Where the open source community meets: Secure your spot for Percona Live Amsterdam! - Register

Downloads

Blog

Percona How To: Field Names and Document Size in MongoDB

March 24, 2016

Author

David Murphy

MongoDB

Share this Post:

In this blog post, we’ll discuss how shorter field names impact performance and document size in MongoDB.

The MongoDB Manual Developer Notes state:

Shortening field names reduce expressiveness and does not provide considerable benefit for larger documents and where document overhead is not of significant concern. Shorter field names do not lessen the size of indexes because indexes have a predefined structure. In general, it is not necessary to use short field names.

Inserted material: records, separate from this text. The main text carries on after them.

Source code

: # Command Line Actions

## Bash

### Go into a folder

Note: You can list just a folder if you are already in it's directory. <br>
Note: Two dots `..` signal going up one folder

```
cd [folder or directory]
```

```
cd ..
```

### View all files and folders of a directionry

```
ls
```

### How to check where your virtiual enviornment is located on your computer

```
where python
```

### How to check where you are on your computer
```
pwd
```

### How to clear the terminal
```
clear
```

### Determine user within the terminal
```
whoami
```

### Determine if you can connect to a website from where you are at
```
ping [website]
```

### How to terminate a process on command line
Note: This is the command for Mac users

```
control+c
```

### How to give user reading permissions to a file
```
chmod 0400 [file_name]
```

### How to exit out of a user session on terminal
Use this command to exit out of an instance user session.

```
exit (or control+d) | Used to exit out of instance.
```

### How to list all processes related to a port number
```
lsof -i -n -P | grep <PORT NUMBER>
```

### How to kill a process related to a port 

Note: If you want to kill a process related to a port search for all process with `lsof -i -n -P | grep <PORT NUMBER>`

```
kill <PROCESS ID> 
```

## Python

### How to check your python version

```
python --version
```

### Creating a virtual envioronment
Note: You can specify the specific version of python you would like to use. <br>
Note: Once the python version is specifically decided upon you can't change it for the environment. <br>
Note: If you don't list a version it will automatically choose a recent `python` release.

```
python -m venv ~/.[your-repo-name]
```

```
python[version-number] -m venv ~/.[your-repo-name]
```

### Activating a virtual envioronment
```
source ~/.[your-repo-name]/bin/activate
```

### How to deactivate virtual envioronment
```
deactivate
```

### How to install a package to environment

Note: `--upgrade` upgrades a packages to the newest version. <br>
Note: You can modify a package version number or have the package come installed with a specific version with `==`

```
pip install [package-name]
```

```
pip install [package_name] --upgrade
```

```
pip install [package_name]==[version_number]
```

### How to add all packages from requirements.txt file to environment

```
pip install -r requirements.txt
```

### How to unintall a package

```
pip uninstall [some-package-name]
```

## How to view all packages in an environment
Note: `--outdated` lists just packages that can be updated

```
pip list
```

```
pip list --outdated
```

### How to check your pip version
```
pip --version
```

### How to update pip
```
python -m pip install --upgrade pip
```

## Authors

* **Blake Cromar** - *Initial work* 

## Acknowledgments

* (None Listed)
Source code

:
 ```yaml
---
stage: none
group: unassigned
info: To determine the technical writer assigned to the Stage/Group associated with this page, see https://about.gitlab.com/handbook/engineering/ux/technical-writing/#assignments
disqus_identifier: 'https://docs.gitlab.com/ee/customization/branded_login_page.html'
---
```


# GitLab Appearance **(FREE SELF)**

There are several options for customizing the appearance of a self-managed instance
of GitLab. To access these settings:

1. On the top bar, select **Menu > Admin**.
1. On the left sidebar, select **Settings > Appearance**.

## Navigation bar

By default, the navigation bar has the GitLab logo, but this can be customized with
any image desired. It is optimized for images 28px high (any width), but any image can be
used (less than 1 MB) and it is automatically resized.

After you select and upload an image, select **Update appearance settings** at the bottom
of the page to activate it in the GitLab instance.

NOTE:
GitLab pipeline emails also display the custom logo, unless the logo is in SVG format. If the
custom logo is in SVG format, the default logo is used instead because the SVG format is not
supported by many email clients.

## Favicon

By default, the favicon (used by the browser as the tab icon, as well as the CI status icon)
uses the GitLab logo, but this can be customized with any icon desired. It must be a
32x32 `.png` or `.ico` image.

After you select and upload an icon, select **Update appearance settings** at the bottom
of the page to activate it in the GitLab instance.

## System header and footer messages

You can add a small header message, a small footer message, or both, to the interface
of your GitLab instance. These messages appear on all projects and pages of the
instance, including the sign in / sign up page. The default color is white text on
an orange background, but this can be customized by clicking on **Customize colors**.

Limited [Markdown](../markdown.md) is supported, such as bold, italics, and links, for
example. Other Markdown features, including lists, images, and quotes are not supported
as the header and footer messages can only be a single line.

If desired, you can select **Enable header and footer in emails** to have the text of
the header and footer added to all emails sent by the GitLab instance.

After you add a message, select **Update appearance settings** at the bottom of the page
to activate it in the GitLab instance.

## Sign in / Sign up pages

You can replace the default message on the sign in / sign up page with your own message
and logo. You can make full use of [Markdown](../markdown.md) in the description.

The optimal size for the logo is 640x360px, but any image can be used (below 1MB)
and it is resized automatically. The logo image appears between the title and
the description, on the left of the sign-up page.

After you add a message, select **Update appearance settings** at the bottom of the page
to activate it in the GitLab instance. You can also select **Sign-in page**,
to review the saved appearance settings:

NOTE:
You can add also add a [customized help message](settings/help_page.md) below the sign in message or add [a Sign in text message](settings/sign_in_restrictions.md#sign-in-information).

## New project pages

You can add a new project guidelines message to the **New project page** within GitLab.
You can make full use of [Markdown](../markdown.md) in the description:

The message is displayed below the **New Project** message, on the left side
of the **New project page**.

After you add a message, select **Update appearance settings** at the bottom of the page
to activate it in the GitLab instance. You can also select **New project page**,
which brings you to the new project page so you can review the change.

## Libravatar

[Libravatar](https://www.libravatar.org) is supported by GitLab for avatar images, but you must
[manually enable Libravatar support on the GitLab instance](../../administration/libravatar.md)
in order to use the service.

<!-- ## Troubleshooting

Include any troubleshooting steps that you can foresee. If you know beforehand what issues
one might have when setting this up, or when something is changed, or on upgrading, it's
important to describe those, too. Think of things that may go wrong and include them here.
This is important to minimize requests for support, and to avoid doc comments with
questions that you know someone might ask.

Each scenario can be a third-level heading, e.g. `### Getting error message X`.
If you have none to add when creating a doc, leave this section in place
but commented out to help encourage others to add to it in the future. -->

This is a pretty one-sided statement, and we should be careful not to fall into this trap. At first glance, you might think “Oh that makes sense due to compression!” However, compression is only one part of the story. When we consider the size of a single document, we need to consider several things:

- Size of the data in the application memory

- Size over the network

- Size in the replication log

- Size in memory in the cache

- Amount of data being sent to the compressor

- Size on disk*

- Size in the journal files*

As you can see, this is a pretty expansive list, and this is just for consideration on field naming – we haven’t even gotten to using the right data types for the value yet.

Further, only the last two items in the list (“*” starred) represent any part of the system that has compression (to date). Put another way, the conversation about compression only covers about 25% of the discussion about field names. MongoDB Inc’s comment is trying to sidestep nearly 75% of the rest of the conversation.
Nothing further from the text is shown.